Christian Mirande is one of those few musicians whose releases I buy without hesitation. The Philadelphia-based sound artist can always be relied upon to produce wonderfully difficult music with distinct and unmistakable emotional resonance; see the simultaneous domesticity and seismic rumble of Trying to Remember a House, the criminally underappreciated sprawling sonic odyssey Scaled Deposits, or even the minuscule field recording collages of Strangeways if you need proof. It’s immediately apparent that his newest work, My Friend Went to Heaven on the Frankford El, is a very personal outing for Mirande; the title, along with the tape’s dedication to “Jason & Sean” and a link providing instructions for administering Naloxone, immediately evokes a profound sense of loss.
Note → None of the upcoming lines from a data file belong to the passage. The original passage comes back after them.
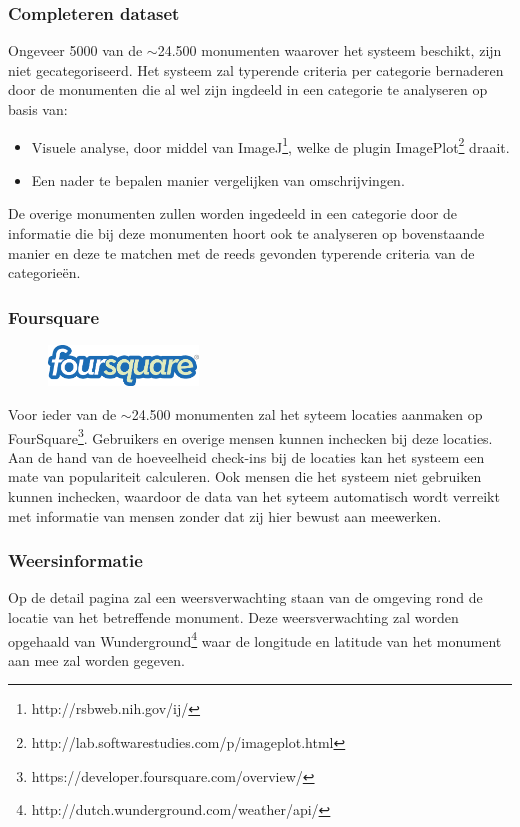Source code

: \documentclass[a4paper,10pt]{article}
\begin{document}
			\subsubsection{Completeren dataset}
			Ongeveer 5000 van de $\sim$24.500 monumenten waarover het systeem beschikt, zijn niet gecategoriseerd. Het systeem zal typerende criteria per categorie bernaderen door de monumenten die al wel zijn ingdeeld in een categorie te analyseren op basis van:
				\begin{itemize}
					\item Visuele analyse, door middel van ImageJ\footnote{http://rsbweb.nih.gov/ij/}, welke de plugin ImagePlot\footnote{http://lab.softwarestudies.com/p/imageplot.html} draait.
					\item Een nader te bepalen manier vergelijken van omschrijvingen.
				\end{itemize}
			De overige monumenten zullen worden ingedeeld in een categorie door de informatie die bij deze monumenten hoort ook te analyseren op bovenstaande manier en deze te matchen met de reeds gevonden typerende criteria van de categorie\"en.
	
	        \subsubsection{Foursquare}
  			\begin{figure}
				\begin{center}
    					\includegraphics[width=4cm]{nunl-logo}
				\end{center}
			\end{figure}
			Voor ieder van de $\sim$24.500 monumenten zal het syteem locaties aanmaken op FourSquare\footnote{https://developer.foursquare.com/overview/}. Gebruikers en overige mensen kunnen inchecken bij deze locaties. Aan de hand van de hoeveelheid check-ins bij de locaties kan het systeem een mate van populariteit calculeren. Ook mensen die het systeem niet gebruiken kunnen inchecken, waardoor de data van het syteem automatisch wordt verreikt met informatie van mensen zonder dat zij hier bewust aan meewerken.
				
			\subsubsection{Weersinformatie}
			Op de detail pagina zal een weersverwachting staan van de omgeving rond de locatie van het betreffende monument. Deze weersverwachting zal worden opgehaald van Wunderground\footnote{http://dutch.wunderground.com/weather/api/} waar de longitude en latitude van het monument aan mee zal worden gegeven.
				
\end{document}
But My Friend Went to Heaven is not cheaply elegiac, never tugging on low-hanging heart strings with monologues about grief or other clichés. Instead, Mirande bases what may be his most elusive release yet around the strange milieu of American life during a rampant opioid epidemic. There are no warnings, no time to say goodbye; your friends and family are simply there one day and gone the next, and the surrounding world is heartbreakingly apathetic to your grief—trains rattle by with countless passengers all oblivious to what you’ve lost, conversations carry on without you, classic pop anthems are snatched away by the same uncaring, unceremonious hands that yank so many lives from their human vessels. The world of My Friend Went to Heaven on the Frankford El is one that is at once familiar and distorted, an unyielding constant viewed from the fragile perspective of a single consciousness.